L’appelant ne démontre aucunement l’existence de difficultés importantes d’accès à l’emploi en raison de sa pathologie ni même la nature des activités professionnelles inaccessibles ou limitées en raison de sa déficience.
Il ne fait pas non plus état de contraintes liées aux traitements et prises en charge thérapeutiques induits par le handicap et ne prouve pas avoir tenté de rechercher un emploi aménagé ou adapté à sa pathologie en ne justifiant pas de démarches de réinsertion.
Le certificat médical du 27 janvier 2024, relevant des « retentissements fonctionnels et relationnels dans les différents domaines de la vie (mobilité, communication, cognition, entretien personnel, vie quotidienne et domestique, vie sociale et familiale, apprentissage et emploi), paraissant irréversibles » n’est pas contemporain de la demande d’AAH du 10 janvier 2022, date à laquelle il convient de se placer pour apprécier la situation du requérant.

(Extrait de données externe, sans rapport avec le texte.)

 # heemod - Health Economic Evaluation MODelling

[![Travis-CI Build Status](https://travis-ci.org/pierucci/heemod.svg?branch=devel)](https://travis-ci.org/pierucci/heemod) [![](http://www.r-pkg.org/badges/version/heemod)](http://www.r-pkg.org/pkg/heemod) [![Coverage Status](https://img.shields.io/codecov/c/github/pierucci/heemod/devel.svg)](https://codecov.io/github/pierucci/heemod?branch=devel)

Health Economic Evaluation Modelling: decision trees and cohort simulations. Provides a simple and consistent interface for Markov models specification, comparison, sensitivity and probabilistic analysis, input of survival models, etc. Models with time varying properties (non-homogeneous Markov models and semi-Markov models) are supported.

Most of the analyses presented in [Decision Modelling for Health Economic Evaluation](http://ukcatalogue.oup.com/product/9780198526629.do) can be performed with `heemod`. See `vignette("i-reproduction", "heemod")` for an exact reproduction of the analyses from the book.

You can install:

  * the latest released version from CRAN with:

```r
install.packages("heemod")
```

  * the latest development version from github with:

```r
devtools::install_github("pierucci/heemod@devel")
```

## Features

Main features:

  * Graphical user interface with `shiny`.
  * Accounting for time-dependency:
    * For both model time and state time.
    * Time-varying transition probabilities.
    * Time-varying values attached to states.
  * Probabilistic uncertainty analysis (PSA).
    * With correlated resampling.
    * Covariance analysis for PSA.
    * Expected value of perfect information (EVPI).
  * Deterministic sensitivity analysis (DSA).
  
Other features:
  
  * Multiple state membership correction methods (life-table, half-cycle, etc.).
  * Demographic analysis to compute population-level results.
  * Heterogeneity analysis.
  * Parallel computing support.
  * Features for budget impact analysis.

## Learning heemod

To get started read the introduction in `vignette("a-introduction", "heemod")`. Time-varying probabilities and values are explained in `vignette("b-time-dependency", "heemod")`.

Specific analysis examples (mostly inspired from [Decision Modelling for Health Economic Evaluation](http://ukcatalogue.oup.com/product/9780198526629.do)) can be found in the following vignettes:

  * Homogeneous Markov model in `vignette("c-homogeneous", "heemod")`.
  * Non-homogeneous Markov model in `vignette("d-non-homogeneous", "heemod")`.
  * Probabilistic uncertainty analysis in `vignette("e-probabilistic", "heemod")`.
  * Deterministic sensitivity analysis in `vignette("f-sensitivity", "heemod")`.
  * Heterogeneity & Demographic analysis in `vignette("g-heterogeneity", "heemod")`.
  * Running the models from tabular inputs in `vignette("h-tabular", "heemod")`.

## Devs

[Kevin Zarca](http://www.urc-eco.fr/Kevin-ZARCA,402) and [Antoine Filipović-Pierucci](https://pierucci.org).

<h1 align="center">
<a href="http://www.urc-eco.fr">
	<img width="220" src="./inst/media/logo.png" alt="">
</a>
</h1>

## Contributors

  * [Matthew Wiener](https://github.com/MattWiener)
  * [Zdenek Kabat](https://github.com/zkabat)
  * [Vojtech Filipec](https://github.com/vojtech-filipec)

En ce sens, monsieur [J] n’établit pas l’existence d’une restriction substantielle et durable pour l’accès à l’emploi et ne peut donc prétendre au bénéfice de l’AAH.
Le jugement sera confirmé.
Monsieur [J], qui succombe en ses prétentions, sera condamné aux dépens d’appel, qui seront recouvrés comme en matière d’aide juridictionnelle.
PAR CES MOTIFS
Confirme le jugement du 18 avril 2024,
Condamne monsieur [P] [J] aux dépens d’appel, qui seront recouvrés comme en matière d’aide juridictionnelle.